> _EXERCISE INSTRUCTIONS_:
Transcribe, word for word and with nothing extra, the line containing "11. ??(null 병합 연산자)" and each line that comes after it in the entries.

***

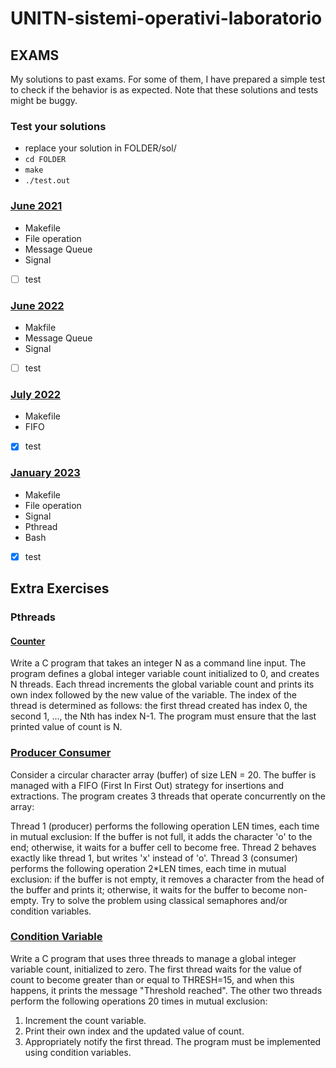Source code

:# UNITN-sistemi-operativi-laboratorio

## EXAMS
My solutions to past exams. For some of them, I have prepared a simple test to check if the behavior is as expected. Note that these solutions and tests might be buggy.

### Test your solutions
- replace your solution in FOLDER/sol/ 
- `cd FOLDER`
- `make`
- `./test.out`

### [June 2021](exams/202106b/) 
- Makefile
- File operation
- Message Queue
- Signal
- [ ] test

### [June 2022](exams/202206/)
- Makfile
- Message Queue
- Signal
- [ ] test

### [July 2022](exams/202207/)
- Makefile
- FIFO
- [x] test

### [January 2023](exams/202301/)
- Makefile
- File operation
- Signal
- Pthread
- Bash
- [x] test

## Extra Exercises

### Pthreads

#### [Counter](pthread/counter)
Write a C program that takes an integer N as a command line input.
The program defines a global integer variable count initialized to 0, and creates N threads. Each thread increments the global variable count and prints its own index followed by the new value of the variable. The index of the thread is determined as follows: the first thread created has index 0, the second 1, ..., the Nth has index N-1. The program must ensure that the last printed value of count is N.

### [Producer Consumer](pthread/producer_consumer)
Consider a circular character array (buffer) of size LEN = 20. The buffer is managed with a FIFO (First In First Out) strategy for insertions and extractions. The program creates 3 threads that operate concurrently on the array:

Thread 1 (producer) performs the following operation LEN times, each time in mutual exclusion:
If the buffer is not full, it adds the character 'o' to the end; otherwise, it waits for a buffer cell to become free.
Thread 2 behaves exactly like thread 1, but writes 'x' instead of 'o'.
Thread 3 (consumer) performs the following operation 2*LEN times, each time in mutual exclusion: if the buffer is not empty, it removes a character from the head of the buffer and prints it; otherwise, it waits for the buffer to become non-empty.
Try to solve the problem using classical semaphores and/or condition variables.

### [Condition Variable](phtread/condition_variable)
Write a C program that uses three threads to manage a global integer variable count, initialized to zero.
The first thread waits for the value of count to become greater than or equal to THRESH=15, and when this happens, it prints the message "Threshold reached".
The other two threads perform the following operations 20 times in mutual exclusion:
1. Increment the count variable.
2. Print their own index and the updated value of count.
3. Appropriately notify the first thread.
The program must be implemented using condition variables.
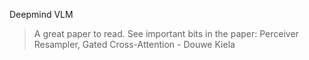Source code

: Deepmind VLM
> A great paper to read. See important bits in the paper: Perceiver Resampler, Gated Cross-Attention - Douwe Kiela

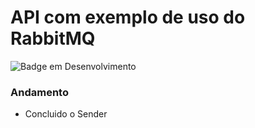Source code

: # API com exemplo de uso do RabbitMQ #

![Badge em Desenvolvimento](http://img.shields.io/static/v1?label=STATUS&message=EM%20DESENVOLVIMENTO&color=GREEN&style=for-the-badge)

### Andamento
 
 - Concluido o Sender

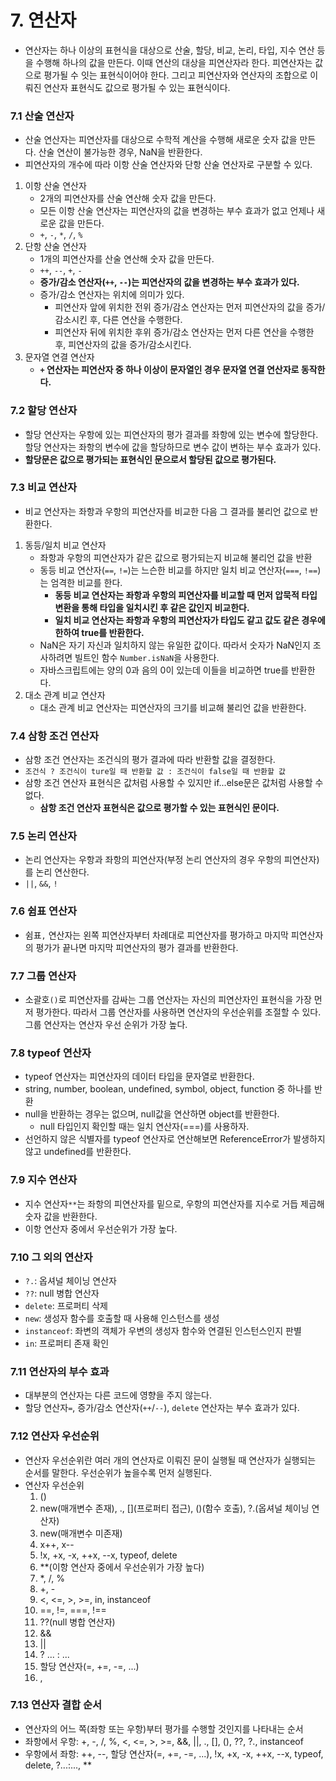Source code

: # 7. 연산자

- 연산자는 하나 이상의 표현식을 대상으로 산술, 할당, 비교, 논리, 타입, 지수 연산 등을 수행해 하나의 값을 만든다. 이때 연산의 대상을 피연산자라 한다. 피연산자는 값으로 평가될 수 잇는 표현식이어야 한다. 그리고 피연산자와 연산자의 조합으로 이뤄진 연산자 표현식도 값으로 평가될 수 있는 표현식이다.

### 7.1 산술 연산자
- 산술 연산자는 피연산자를 대상으로 수학적 계산을 수행해 새로운 숫자 값을 만든다. 산술 연산이 불가능한 경우, NaN을 반환한다.
- 피연산자의 개수에 따라 이항 산술 연산자와 단항 산술 연산자로 구분할 수 있다.
1. 이항 산술 연산자
   - 2개의 피연산자를 산술 연산해 숫자 값을 만든다.
   - 모든 이항 산술 연산자는 피연산자의 값을 변경하는 부수 효과가 없고 언제나 새로운 값을 만든다.
   - `+`, `-`, `*`, `/`, `%`
2. 단항 산술 연산자
   - 1개의 피연산자를 산술 연산해 숫자 값을 만든다.
   - `++`, `--`, `+`, `-`
   - **증가/감소 연산자(`++`, `--`)는 피연산자의 값을 변경하는 부수 효과가 있다.**
   - 증가/감소 연산자는 위치에 의미가 있다.
     - 피연산자 앞에 위치한 전위 증가/감소 연산자는 먼저 피연산자의 값을 증가/감소시킨 후, 다른 연산을 수행한다.
     - 피연산자 뒤에 위치한 후위 증가/감소 연산자는 먼저 다른 연산을 수행한 후, 피연산자의 값을 증가/감소시킨다.
3. 문자열 연결 연산자
   - **`+` 연산자는 피연산자 중 하나 이상이 문자열인 경우 문자열 연결 연산자로 동작한다.**

### 7.2 할당 연산자
- 할당 연산자는 우항에 있는 피연산자의 평가 결과를 좌항에 있는 변수에 할당한다. 할당 연산자는 좌항의 변수에 값을 할당하므로 변수 값이 변하는 부수 효과가 있다.
- **할당문은 값으로 평가되는 표현식인 문으로서 할당된 값으로 평가된다.**

### 7.3 비교 연산자
- 비교 연산자는 좌항과 우항의 피연산자를 비교한 다음 그 결과를 불리언 값으로 반환한다.
1. 동등/일치 비교 연산자
   - 좌항과 우항의 피연산자가 같은 값으로 평가되는지 비교해 불리언 값을 반환
   - 동등 비교 연산자(`==`, `!=`)는 느슨한 비교를 하지만 일치 비교 연산자(`===`, `!==`)는 엄격한 비교를 한다.
     - **동등 비교 연산자는 좌항과 우항의 피연산자를 비교할 때 먼저 압묵적 타입 변환을 통해 타입을 일치시킨 후 같은 값인지 비교한다.**
     - **일치 비교 연산자는 좌항과 우항의 피연산자가 타입도 같고 값도 같은 경우에 한하여 true를 반환한다.**
   - NaN은 자기 자신과 일치하지 않는 유일한 값이다. 따라서 숫자가 NaN인지 조사하려면 빌트인 함수 `Number.isNaN`을 사용한다.
   - 자바스크립트에는 양의 0과 음의 0이 있는데 이들을 비교하면 true를 반환한다.
2. 대소 관계 비교 연산자
   - 대소 관계 비교 연산자는 피연산자의 크기를 비교해 불리언 값을 반환한다.

### 7.4 삼항 조건 연산자
- 삼항 조건 연산자는 조건식의 평가 결과에 따라 반환할 값을 결정한다.
- `조건식 ? 조건식이 ture일 때 반환할 값 : 조건식이 false일 때 반환할 값`
- 삼항 조건 연산자 표현식은 값처럼 사용할 수 있지만 if...else문은 값처럼 사용할 수 없다.
  - **삼항 조건 연산자 표현식은 값으로 평가할 수 있는 표현식인 문이다.**

### 7.5 논리 연산자
- 논리 연산자는 우항과 좌항의 피연산자(부정 논리 연산자의 경우 우항의 피연산자)를 논리 연산한다.
- `||`, `&&`, `!`

### 7.6 쉼표 연산자
- 쉼표`,` 연산자는 왼쪽 피연산자부터 차례대로 피연산자를 평가하고 마지막 피연산자의 평가가 끝나면 마지막 피연산자의 평가 결과를 반환한다.

### 7.7 그룹 연산자
- 소괄호`()`로 피연산자를 감싸는 그룹 연산자는 자신의 피연산자인 표현식을 가장 먼저 평가한다. 따라서 그룹 연산자를 사용하면 연산자의 우선순위를 조절할 수 있다. 그룹 연산자는 연산자 우선 순위가 가장 높다.

### 7.8 typeof 연산자
- typeof 연산자는 피연산자의 데이터 타입을 문자열로 반환한다.
- string, number, boolean, undefined, symbol, object, function 중 하나를 반환
- null을 반환하는 경우는 없으며, null값을 연산하면 object를 반환한다.
  - null 타입인지 확인할 때는 일치 연산자(===)를 사용하자.
- 선언하지 않은 식별자를 typeof 연산자로 연산해보면 ReferenceError가 발생하지 않고 undefined를 반환한다.

### 7.9 지수 연산자
- 지수 연산자`**`는 좌항의 피연산자를 밑으로, 우항의 피연산자를 지수로 거듭 제곱해 숫자 값을 반환한다.
- 이항 연산자 중에서 우선순위가 가장 높다.

### 7.10 그 외의 연산자
- `?.`: 옵셔널 체이닝 연산자
- `??`: null 병합 연산자
- `delete`: 프로퍼티 삭제
- `new`: 생성자 함수를 호출할 때 사용해 인스턴스를 생성
- `instanceof`: 좌변의 객체가 우변의 생성자 함수와 연결된 인스턴스인지 판별
- `in`: 프로퍼티 존재 확인

### 7.11 연산자의 부수 효과
- 대부분의 연산자는 다른 코드에 영향을 주지 않는다.
- 할당 연산자`=`, 증가/감소 연산자(`++`/`--`), `delete` 연산자는 부수 효과가 있다.

### 7.12 연산자 우선순위
- 연산자 우선순위란 여러 개의 연산자로 이뤄진 문이 실행될 때 연산자가 실행되는 순서를 말한다. 우선순위가 높을수록 먼저 실행된다.
- 연산자 우선순위
  1. ()
  2. new(매개변수 존재), ., [](프로퍼티 접근), ()(함수 호출), ?.(옵셔널 체이닝 연산자)
  3. new(매개변수 미존재)
  4. x++, x--
  5. !x, +x, -x, ++x, --x, typeof, delete
  6. **(이항 연산자 중에서 우선순위가 가장 높다)
  7. *, /, %
  8. +, -
  9. <, <=, >, >=, in, instanceof
  10. ==, !=, ===, !==
  11. ??(null 병합 연산자)
  12. &&
  13. ||
  14. ? ... : ...
  15. 할당 연산자(=, +=, -=, ...)
  16. ,

### 7.13 연산자 결합 순서
- 연산자의 어느 쪽(좌항 또는 우항)부터 평가를 수행할 것인지를 나타내는 순서
- 좌항에서 우항: +, -, /, %, <, <=, >, >=, &&, ||, ., [], (), ??, ?., instanceof
- 우항에서 좌항: ++, --, 할당 연산자(=, +=, -=, ...), !x, +x, -x, ++x, --x, typeof, delete, ?...:..., **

***

> _WORKED SOLUTION_:
  11. ??(null 병합 연산자)
  12. &&
  13. ||
  14. ? ... : ...
  15. 할당 연산자(=, +=, -=, ...)
  16. ,

### 7.13 연산자 결합 순서
- 연산자의 어느 쪽(좌항 또는 우항)부터 평가를 수행할 것인지를 나타내는 순서
- 좌항에서 우항: +, -, /, %, <, <=, >, >=, &&, ||, ., [], (), ??, ?., instanceof
- 우항에서 좌항: ++, --, 할당 연산자(=, +=, -=, ...), !x, +x, -x, ++x, --x, typeof, delete, ?...:..., **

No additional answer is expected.